第152話「ある意味、世界を救うため」
無事にボス討伐を終えた俺とテオと獣人たちは、火山中腹にあるニルルク村の広場にて、真昼間から「ダンジョン浄化を祝う宴」を開いていた。
何気なく交わした魔導具工房長ネグントとの会話で、意図せずして“ボス戦での不思議な現象の謎”が解明した他、ゲームと現実における生産系スキルの仕様の違いに関する糸口もつかむことができた。

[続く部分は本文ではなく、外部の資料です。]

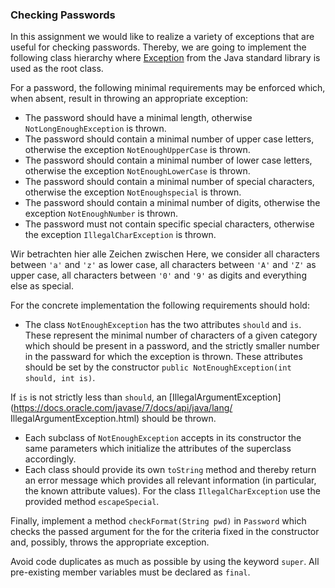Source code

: <div _ngcontent-msn-c210="" id="programming-exercise-instructions-content" class="guided-tour instructions__content__markdown markdown-preview"><h3 id="checkingpasswords">Checking Passwords</h3>
<p>In this assignment we would like to realize a variety of exceptions that are useful for checking passwords.
Thereby, we are going to implement the following class hierarchy where
<a rel="noopener noreferrer" href="https://docs.oracle.com/javase/7/docs/api/java/lang/Exception.html">Exception</a>
from the Java standard library is used as the root class.</p>
<p>For a password, the following minimal requirements may be enforced which, when absent, result in throwing
an appropriate exception:</p>
<ul>
<li>The password should have a minimal length, otherwise <code>NotLongEnoughException</code> is thrown.</li>
<li>The password should contain a minimal number of upper case letters, otherwise the exception
<code>NotEnoughUpperCase</code> is thrown.</li>
<li>The password should contain a minimal number of lower case letters, otherwise the exception
<code>NotEnoughLowerCase</code> is thrown.</li>
<li>The password should contain a minimal number of special characters, otherwise the exception
<code>NotEnoughspecial</code> is thrown.</li>
<li>The password should contain a minimal number of digits, otherwise the exception
<code>NotEnoughNumber</code> is thrown.</li>
<li>The password must not contain specific special characters, otherwise the exception
<code>IllegalCharException</code> is thrown.</li>
</ul>
<p>Wir betrachten hier alle Zeichen zwischen
Here, we consider all characters between <code>'a'</code> and <code>'z'</code> as lower case, all characters between <code>'A'</code>
and <code>'Z'</code> as upper case, all characters between <code>'0'</code> and <code>'9'</code> as digits and everything else as special.</p>
<p>For the concrete implementation the following requirements should hold:</p>
<ul>
<li>The class <code>NotEnoughException</code> has the two attributes <code>should</code> and <code>is</code>.
These represent the minimal number of characters of a given category which should be present in a password, and the
strictly smaller number in the passward for which the exception is thrown.
These attributes should be set by the constructor
<code>public NotEnoughException(int should, int is)</code>.</li>
</ul>
<p>If <code>is</code> is not strictly less than <code>should</code>, an [IllegalArgumentException](<a rel="noopener noreferrer" href="https://docs.oracle.com/javase/7/docs/api/java/lang/">https://docs.oracle.com/javase/7/docs/api/java/lang/</a>     IllegalArgumentException.html) should be thrown.</p>
<ul>
<li>Each subclass of <code>NotEnoughException</code> accepts in its constructor the same parameters which initialize the attributes of the
superclass accordingly.</li>
<li>Each class should provide its own <code>toString</code> method and thereby return an error message which provides all relevant information
(in particular, the known attribute values).
For the class
<code>IllegalCharException</code> use the provided method <code>escapeSpecial</code>.</li>
</ul>
<p>Finally, implement a method <code>checkFormat(String pwd)</code> in <code>Password</code> which checks the passed argument for the
for the criteria fixed in the constructor and, possibly, throws the appropriate exception.</p>
<p>Avoid code duplicates as much as possible by using the keyword <code>super</code>.
All pre-existing member variables must be declared as <code>final</code>.</p></div>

判明した新たな事実は今後の旅に役立つ可能性が十分にあるし、そのうち時間を作って詳しく検証しておきたいところだな。
……そして。
俺にとっての本題はここから。
世界に多数存在するダンジョンの中から、次の目的地としてザーリダーリ火山を選んだ最大の理由。
それこそが「生産系スキルの習得」だった。
ゲームで勇者がスキル【生産空間】を覚える唯一の方法は、火山ダンジョン浄化後、ニルルク村のネグントに弟子入りし指導を受けることだとされている。多数のプレイヤーが検証したが、現状は他の習得方法が確認されていない。
ただし弟子入りには条件がある。
以下の2点を満たした状態でないと、ネグントに拒否されてしまうのだ。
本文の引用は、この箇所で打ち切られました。